Диспозиция была следующей: большой массив и часть главной улицы, так же как и один склон, захватили мы. Вся остальная часть деревни находилась в руках врага. Их пехота расположилась внизу в камышах, а тяжелые орудия выше, очевидно за вершиной холма.

К нашему счастью, в самый первый день силы врага были невелики. Но численность войск противника постоянно увеличивалась, и на головы несчастных итальянцев, прятавшихся в многочисленных щелях и воронках, постоянно сыпались снаряды, убивая людей сотнями. Тех же, кто бродил от дома к дому, пытаясь найти более надежное убежище, весьма ловко подстреливали автоматчики.

Немцы создавали линию обороны, правда, она находилась у них в зачаточном состоянии. Чего они ждали? Почему мы даже не делали попыток прорваться на свободную территорию? Да и где она?

Немцы объясняли, что очень скоро подойдут бронетанковые соединения, которые очистят дорогу.

* * *

После того как я провел все утро, помогая людям найти укрытия, я решил немного отдохнуть. Я не спал уже три ночи и опасался, что могу не выдержать такой нагрузки. Я медленно ходил по деревне, отыскивая хоть какой-нибудь угол, но тщетно. Немцы заняли все и бдительно охраняли свои владения. Такое положение было следствием и в то же время одной из главных причин нашей вопиющей неорганизованности.

В конце концов я забрел в дальний конец деревни.

* * *

Здесь находилась хижина, выделенная нам под лазарет. В ней было всего две комнаты и небольшой хлев, который каким-то чудом оказался пустым.

Я вошел в хлев. Со мной было несколько солдат, но запомнил я только одного из них - Нейна, добровольца из Неаполя. Устроившись на соломе напротив входа, я поставил свою русскую полуавтоматическую винтовку у стены так, чтобы ее было легко достать, укрылся одеялом, которое от мороза стало жестким, и приготовился спать. Еще я снял ботинки и носки, причем последние, как обычно, оказались мокрыми.

В полутьме было видно, что пришедшие вместе со мной солдаты тоже устраиваются на отдых.

Прошло семь или восемь минут. Никто не спал. Неожиданно дверь распахнулась и в проеме появился солдат с винтовкой, направленной на нас.
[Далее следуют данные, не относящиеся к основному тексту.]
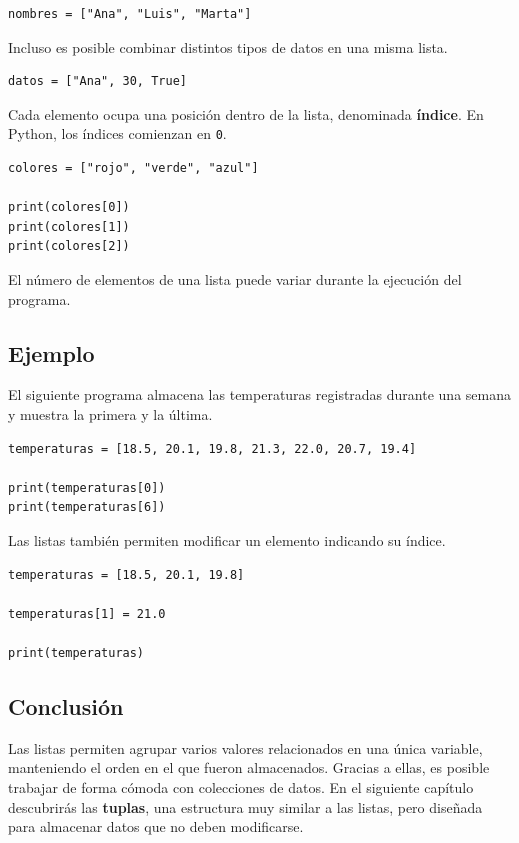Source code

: \documentclass[11pt,a5paper,twoside]{book}
\begin{document}
\begin{tcolorbox}
\scriptsize
 \begin{verbatim}
nombres = ["Ana", "Luis", "Marta"]
\end{verbatim}
\end{tcolorbox}
Incluso es posible combinar distintos tipos de datos en una misma lista.


\begin{tcolorbox}
\scriptsize
 \begin{verbatim}
datos = ["Ana", 30, True]
\end{verbatim}
\end{tcolorbox}
Cada elemento ocupa una posición dentro de la lista, denominada \textbf{índice}. En Python, los índices comienzan en {\scriptsize \texttt{0}}.


\begin{tcolorbox}
\scriptsize
 \begin{verbatim}
colores = ["rojo", "verde", "azul"]

print(colores[0])
print(colores[1])
print(colores[2])
\end{verbatim}
\end{tcolorbox}
El número de elementos de una lista puede variar durante la ejecución del programa.
\subsection{Ejemplo}
El siguiente programa almacena las temperaturas registradas durante una semana y muestra la primera y la última.


\begin{tcolorbox}
\scriptsize
 \begin{verbatim}
temperaturas = [18.5, 20.1, 19.8, 21.3, 22.0, 20.7, 19.4]

print(temperaturas[0])
print(temperaturas[6])
\end{verbatim}
\end{tcolorbox}
Las listas también permiten modificar un elemento indicando su índice.


\begin{tcolorbox}
\scriptsize
 \begin{verbatim}
temperaturas = [18.5, 20.1, 19.8]

temperaturas[1] = 21.0

print(temperaturas)
\end{verbatim}
\end{tcolorbox}
\subsection{Conclusión}
Las listas permiten agrupar varios valores relacionados en una única variable, manteniendo el orden en el que fueron almacenados. Gracias a ellas, es posible trabajar de forma cómoda con colecciones de datos.
En el siguiente capítulo descubrirás las \textbf{tuplas}, una estructura muy similar a las listas, pero diseñada para almacenar datos que no deben modificarse.
\end{document}
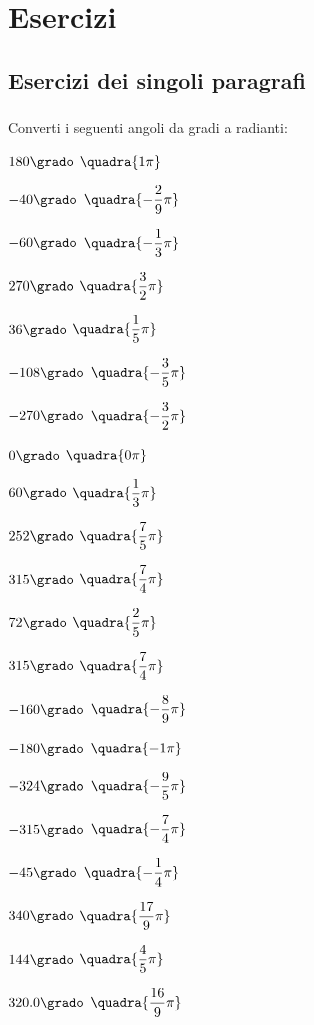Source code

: 
\section{Esercizi}

\subsection{Esercizi dei singoli paragrafi}

\subsubsection*{}

\begin{esercizio}\label{ese:gonio.1}
 Converti i seguenti angoli da gradi a radianti:
\begin{multicols}{3}
 \begin{enumeratea}
  \item  $180\grado$
   \hfill $\quadra{1\pi}$
  \item  $-40\grado$
   \hfill $\quadra{-\dfrac{2}{9}\pi}$
  \item  $-60\grado$
   \hfill $\quadra{-\dfrac{1}{3}\pi}$
  \item  $270\grado$
   \hfill $\quadra{\dfrac{3}{2}\pi}$
  \item  $36\grado$
   \hfill $\quadra{\dfrac{1}{5}\pi}$
  \item  $-108\grado$
   \hfill $\quadra{-\dfrac{3}{5}\pi}$
  \item  $-270\grado$
   \hfill $\quadra{-\dfrac{3}{2}\pi}$
  \item  $0\grado$
   \hfill $\quadra{0\pi}$
  \item  $60\grado$
   \hfill $\quadra{\dfrac{1}{3}\pi}$
  \item  $252\grado$
   \hfill $\quadra{\dfrac{7}{5}\pi}$
  \item  $315\grado$
   \hfill $\quadra{\dfrac{7}{4}\pi}$
  \item  $72\grado$
   \hfill $\quadra{\dfrac{2}{5}\pi}$
  \item  $315\grado$
   \hfill $\quadra{\dfrac{7}{4}\pi}$
  \item  $-160\grado$
   \hfill $\quadra{-\dfrac{8}{9}\pi}$
  \item  $-180\grado$
   \hfill $\quadra{-1\pi}$
  \item  $-324\grado$
   \hfill $\quadra{-\dfrac{9}{5}\pi}$
  \item  $-315\grado$
   \hfill $\quadra{-\dfrac{7}{4}\pi}$
  \item  $-45\grado$
   \hfill $\quadra{-\dfrac{1}{4}\pi}$
  \item  $340\grado$
   \hfill $\quadra{\dfrac{17}{9}\pi}$
  \item  $144\grado$
   \hfill $\quadra{\dfrac{4}{5}\pi}$
  \item  $320.0\grado$
   \hfill $\quadra{\dfrac{16}{9}\pi}$
 \end{enumeratea}
\end{multicols}
\end{esercizio}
Судя по одежде, итальянец. Он громко выкрикивал ругательства с ярко выраженным южным акцентом, обзывал нас трусами и предателями и требовал, чтобы мы немедленно сдались.

Я не знал, что это за тип и откуда он взялся, и никак не мог решить, что предпринять. Неожиданно раздался выстрел, и лежавший рядом со мной солдат громко завопил: "Mamma mia! Mamma mia!"

Дверь захлопнулась. Судя по раздавшимся за ней звукам, этот псих или предатель - уж не знаю, кем был ворвавшийся к нам солдат - перезаряжал винтовку. Значит, он собирался снова стрелять. Я схватил свою винтовку, перекатился немного в сторону, чтобы укрыться за оказавшимся здесь ящиком, и приготовился дать отпор.

Почему-то именно в тот момент я остро ощутил, как неприятно, когда голые ноги лежат на замерзшей соломе.

Перепуганные солдаты распластались рядом, некоторые старались спрятаться за меня. Один из них крикнул: "Ладно, мы сдаемся!" - но я велел ему заткнуться. Дверь слегка приоткрылась. Зачем? Чтобы в образовавшуюся щель протиснуть дуло винтовки? Не знаю, да к тому же еще было очень плохо видно. Помню, что я нажал на спуск, но выстрела не последовало. К сожалению, такое часто случается с военными трофеями. Но сейчас момент был уж очень неподходящий. Я быстро перезарядил винтовку и стал ждать. Снаружи послышался какой-то шум. Внезапно дверь снова распахнулась. На этот раз оружие меня не подвело. Я хотел выстрелить мимо нападавшего, чтобы заставить его сдаться. У меня не было сомнений, что этот парень стрелял в нас несколько минут назад.